Mais l’ensemble n’en dénote pas moins une certaine harmonie, car ce qui reste, justement, sous la diversité des interprétations, est un attachement bien senti aux sensations et une mélancolie prenant plus ou moins, selon le cas, la couleur d’une appréhension face à l’avenir. Si certains, comme Erik Orsenna avec «L’Ours blanc» et les très beaux vers d’HF Thiéfaine dans «Le temps des Tachyons», évoquent des présages de lendemains plutôt apocalyptiques, plusieurs autres décriront plutôt les éléments anodins de leur existence qu’ils aimeraient préserver jusqu’au terme de leurs jours.
Les textes d’«Il nous restera ça» savent démontrer en force qu’il est encore possible de vaincre l’oubli, en particulier ceux de deux vieux routiers aux voix assez similaires: Renaud, qui parle de son amour pour son enfant dans «Ta batterie», et Richard Bohringer dans «Bleuette», qui raconte la tendresse d’un amour vieillissant. La succession de ces textes à ceux des plus jeunes générations, révélant des espoirs plus inquiets, comme celui de Jeanne Cherhal, décrivant par de riches images des amours soumises aux caprices du temps, laisse alors les auditeurs sur une note d’espoir. Et pourtant, à travers le charme des voix plus éraillées qu’avant et de ces histoires plus mûres, les amoureux de longue date de la poésie de Renaud, d’Aznavour et des autres se surprennent à constater que le temps a passé, pour eux aussi.

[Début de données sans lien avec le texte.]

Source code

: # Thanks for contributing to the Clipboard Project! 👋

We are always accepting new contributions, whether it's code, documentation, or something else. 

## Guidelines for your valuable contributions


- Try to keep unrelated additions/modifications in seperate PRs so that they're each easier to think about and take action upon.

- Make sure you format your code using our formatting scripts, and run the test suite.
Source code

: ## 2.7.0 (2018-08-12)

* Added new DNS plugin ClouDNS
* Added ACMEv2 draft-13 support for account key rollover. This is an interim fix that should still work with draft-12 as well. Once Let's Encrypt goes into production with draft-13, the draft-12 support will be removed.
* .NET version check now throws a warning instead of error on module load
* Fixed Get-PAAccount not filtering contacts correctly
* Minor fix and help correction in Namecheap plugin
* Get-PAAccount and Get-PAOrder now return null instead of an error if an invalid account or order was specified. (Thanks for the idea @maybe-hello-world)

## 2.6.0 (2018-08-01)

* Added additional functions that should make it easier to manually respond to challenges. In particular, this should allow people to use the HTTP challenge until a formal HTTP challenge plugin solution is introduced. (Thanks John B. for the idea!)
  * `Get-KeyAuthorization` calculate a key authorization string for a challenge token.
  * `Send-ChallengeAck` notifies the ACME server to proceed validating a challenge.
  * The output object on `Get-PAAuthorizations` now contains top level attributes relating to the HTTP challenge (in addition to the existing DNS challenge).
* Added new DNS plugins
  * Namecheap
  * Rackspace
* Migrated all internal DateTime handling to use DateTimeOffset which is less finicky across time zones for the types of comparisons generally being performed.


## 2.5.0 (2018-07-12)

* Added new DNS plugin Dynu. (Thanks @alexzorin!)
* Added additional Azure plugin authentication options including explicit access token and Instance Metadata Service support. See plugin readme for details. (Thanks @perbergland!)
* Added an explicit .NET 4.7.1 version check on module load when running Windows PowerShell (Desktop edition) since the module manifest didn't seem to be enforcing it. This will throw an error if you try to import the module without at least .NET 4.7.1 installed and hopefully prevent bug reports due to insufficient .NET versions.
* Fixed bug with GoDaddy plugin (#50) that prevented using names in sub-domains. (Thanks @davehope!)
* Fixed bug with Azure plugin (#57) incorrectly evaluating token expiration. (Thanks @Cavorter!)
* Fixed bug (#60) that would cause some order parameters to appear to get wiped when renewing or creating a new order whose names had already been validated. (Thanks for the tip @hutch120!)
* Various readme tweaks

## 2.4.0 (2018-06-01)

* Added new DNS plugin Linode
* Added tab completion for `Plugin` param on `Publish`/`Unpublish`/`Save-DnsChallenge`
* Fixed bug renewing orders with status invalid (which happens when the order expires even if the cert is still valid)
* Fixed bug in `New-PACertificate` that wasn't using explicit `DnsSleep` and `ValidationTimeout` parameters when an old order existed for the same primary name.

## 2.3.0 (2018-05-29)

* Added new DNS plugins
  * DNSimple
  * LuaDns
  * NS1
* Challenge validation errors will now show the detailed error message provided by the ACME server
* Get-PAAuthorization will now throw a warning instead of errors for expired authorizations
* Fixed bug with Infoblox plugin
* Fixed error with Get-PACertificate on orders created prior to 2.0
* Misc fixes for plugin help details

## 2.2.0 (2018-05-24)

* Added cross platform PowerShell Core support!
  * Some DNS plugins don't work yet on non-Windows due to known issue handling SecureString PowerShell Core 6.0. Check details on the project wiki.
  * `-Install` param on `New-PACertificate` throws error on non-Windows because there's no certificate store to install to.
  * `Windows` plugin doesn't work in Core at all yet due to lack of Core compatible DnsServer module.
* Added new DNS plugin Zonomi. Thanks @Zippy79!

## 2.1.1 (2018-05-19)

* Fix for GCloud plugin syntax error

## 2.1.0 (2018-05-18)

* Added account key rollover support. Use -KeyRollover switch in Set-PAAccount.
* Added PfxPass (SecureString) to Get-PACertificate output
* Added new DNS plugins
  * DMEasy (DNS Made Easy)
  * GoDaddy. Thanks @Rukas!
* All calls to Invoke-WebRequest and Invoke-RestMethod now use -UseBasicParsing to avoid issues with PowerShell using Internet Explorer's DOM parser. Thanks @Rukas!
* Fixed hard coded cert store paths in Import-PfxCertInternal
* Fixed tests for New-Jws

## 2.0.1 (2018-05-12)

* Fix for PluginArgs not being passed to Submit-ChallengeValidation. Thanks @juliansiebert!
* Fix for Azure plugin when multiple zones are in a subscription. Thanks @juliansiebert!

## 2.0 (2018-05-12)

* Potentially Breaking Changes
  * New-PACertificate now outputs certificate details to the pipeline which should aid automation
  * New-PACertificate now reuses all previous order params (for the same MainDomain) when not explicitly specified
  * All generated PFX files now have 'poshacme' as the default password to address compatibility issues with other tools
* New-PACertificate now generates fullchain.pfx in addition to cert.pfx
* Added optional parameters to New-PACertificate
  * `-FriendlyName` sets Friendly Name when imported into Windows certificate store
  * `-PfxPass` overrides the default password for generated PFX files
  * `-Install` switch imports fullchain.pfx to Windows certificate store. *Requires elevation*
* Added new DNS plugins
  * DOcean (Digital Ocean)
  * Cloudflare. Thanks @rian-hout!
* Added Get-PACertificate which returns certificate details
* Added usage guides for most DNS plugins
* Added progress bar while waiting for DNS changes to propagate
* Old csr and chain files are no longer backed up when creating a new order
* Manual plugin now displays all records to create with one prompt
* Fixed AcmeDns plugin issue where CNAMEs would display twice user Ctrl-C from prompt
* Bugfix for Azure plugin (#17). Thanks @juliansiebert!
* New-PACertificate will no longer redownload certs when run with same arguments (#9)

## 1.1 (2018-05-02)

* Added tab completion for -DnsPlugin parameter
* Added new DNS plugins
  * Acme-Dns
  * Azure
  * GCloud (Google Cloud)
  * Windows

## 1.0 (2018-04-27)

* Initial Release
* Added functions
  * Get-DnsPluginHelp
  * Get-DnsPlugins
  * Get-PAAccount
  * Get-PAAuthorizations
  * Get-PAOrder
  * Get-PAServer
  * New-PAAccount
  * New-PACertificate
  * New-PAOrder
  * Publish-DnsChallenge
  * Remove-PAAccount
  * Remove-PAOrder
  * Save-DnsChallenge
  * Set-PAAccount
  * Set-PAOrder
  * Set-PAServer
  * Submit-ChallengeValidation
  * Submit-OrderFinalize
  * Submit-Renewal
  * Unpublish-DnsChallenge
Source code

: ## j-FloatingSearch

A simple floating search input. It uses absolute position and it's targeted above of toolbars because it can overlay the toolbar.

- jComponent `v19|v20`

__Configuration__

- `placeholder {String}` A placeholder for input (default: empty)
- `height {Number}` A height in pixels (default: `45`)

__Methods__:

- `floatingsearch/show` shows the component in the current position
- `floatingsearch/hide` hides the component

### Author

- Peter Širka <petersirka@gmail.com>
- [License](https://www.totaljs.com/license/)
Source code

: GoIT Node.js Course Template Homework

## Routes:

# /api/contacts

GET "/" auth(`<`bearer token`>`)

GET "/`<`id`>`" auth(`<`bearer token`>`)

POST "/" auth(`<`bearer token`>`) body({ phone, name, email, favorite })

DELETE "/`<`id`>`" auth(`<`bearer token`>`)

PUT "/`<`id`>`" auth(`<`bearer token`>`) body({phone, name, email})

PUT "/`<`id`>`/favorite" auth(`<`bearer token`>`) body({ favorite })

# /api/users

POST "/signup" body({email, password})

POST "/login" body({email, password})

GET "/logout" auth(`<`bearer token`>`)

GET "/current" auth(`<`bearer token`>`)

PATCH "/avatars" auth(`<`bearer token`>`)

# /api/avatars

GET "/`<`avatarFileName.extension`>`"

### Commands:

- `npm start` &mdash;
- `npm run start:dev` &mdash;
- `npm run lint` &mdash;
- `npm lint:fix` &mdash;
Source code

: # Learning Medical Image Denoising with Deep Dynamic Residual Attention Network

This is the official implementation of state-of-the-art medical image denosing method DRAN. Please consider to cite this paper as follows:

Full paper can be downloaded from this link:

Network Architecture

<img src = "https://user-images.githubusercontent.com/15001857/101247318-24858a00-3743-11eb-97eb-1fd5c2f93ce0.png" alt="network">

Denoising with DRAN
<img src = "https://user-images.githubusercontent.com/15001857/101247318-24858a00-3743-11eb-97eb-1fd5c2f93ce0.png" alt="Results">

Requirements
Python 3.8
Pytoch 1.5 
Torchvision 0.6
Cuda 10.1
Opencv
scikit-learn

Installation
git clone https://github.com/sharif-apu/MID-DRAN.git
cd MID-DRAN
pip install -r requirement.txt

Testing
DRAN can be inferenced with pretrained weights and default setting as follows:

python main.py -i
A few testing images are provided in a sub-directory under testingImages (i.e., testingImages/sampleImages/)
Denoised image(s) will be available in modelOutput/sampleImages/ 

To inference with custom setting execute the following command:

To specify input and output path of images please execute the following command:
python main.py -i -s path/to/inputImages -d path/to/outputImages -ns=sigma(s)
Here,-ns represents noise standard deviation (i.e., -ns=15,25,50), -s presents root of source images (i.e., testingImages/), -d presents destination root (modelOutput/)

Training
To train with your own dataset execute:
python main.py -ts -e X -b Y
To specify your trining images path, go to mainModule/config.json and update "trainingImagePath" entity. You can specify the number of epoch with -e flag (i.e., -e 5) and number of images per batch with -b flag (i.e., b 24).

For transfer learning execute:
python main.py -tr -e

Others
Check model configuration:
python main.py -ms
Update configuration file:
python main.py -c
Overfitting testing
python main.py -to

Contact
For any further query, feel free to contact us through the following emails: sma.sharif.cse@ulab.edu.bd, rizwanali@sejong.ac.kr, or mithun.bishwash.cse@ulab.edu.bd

Il reste ça, ce lien-là, peut-être parfois trop insistant, puisque tous les auteurs ne se sont pas nécessairement réinventés pour l’occasion, pas même Grand Corps Malade. Et l’on sourit, il est vrai, en entendant ce dernier, qui a d’abord décrit ses idylles de jeune adulte sur l’album Midi 20 et ses premiers grands engagements amoureux dans l’«Enfant de la Ville» parler maintenant de sa paternité. Par contre, ses textes «Spectacles vivants» et «Le Banc» sont des reprises décidément trop familières de thèmes déjà abordés. Fred Pellerin, quant à lui, s’y essaie à la rime rythmée, qu’il sait amener avec une douceur étonnante, mais en référant à un univers poétique pas si lointain de celui à travers lequel il a déjà su se faire aimer.
Bref, beaucoup de textes inédits, mais quand même, au bout du compte, un vaste espace pour la nostalgie. C’est ce que l’on en retient.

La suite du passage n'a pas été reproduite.